* EXERCISE
Identify all lines in the listing that include the word "realizar", and copy them out.

──────

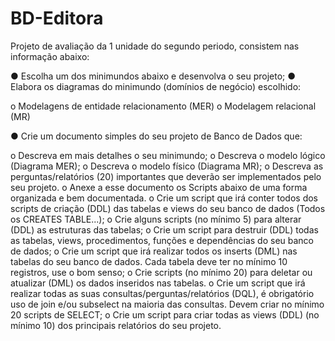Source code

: # BD-Editora

Projeto de avaliação da 1 unidade do segundo periodo, consistem nas informação abaixo:

● Escolha um dos minimundos abaixo e desenvolva o seu projeto;
● Elabora os diagramas do minimundo (domínios de negócio) escolhido:

o Modelagens de entidade relacionamento (MER)
o Modelagem relacional (MR)

● Crie um documento simples do seu projeto de Banco de Dados que:

o Descreva em mais detalhes o seu minimundo;
o Descreva o modelo lógico (Diagrama MER);
o Descreva o modelo físico (Diagrama MR);
o Descreva as perguntas/relatórios (20) importantes que deverão ser
implementados pelo seu projeto.
o Anexe a esse documento os Scripts abaixo de uma forma organizada
e bem documentada.
o Crie um script que irá conter todos dos scripts de criação (DDL) das
tabelas e views do seu banco de dados (Todos os CREATES TABLE...);
o Crie alguns scripts (no mínimo 5) para alterar (DDL) as estruturas
das tabelas;
o Crie um script para destruir (DDL) todas as tabelas, views,
procedimentos, funções e dependências do seu banco de dados;
o Crie um script que irá realizar todos os inserts (DML) nas tabelas do
seu banco de dados. Cada tabela deve ter no mínimo 10 registros, use
o bom senso;
o Crie scripts (no mínimo 20) para deletar ou atualizar (DML) os
dados inseridos nas tabelas.
o Crie um script que irá realizar todas as suas
consultas/perguntas/relatórios (DQL), é obrigatório uso de join
e/ou subselect na maioria das consultas. Devem criar no mínimo 20
scripts de SELECT;
o Crie um script para criar todas as views (DDL) (no mínimo 10) dos
principais relatórios do seu projeto.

──────

* EXERCISE ANSWER
o Crie um script que irá realizar todos os inserts (DML) nas tabelas do
o Crie um script que irá realizar todas as suas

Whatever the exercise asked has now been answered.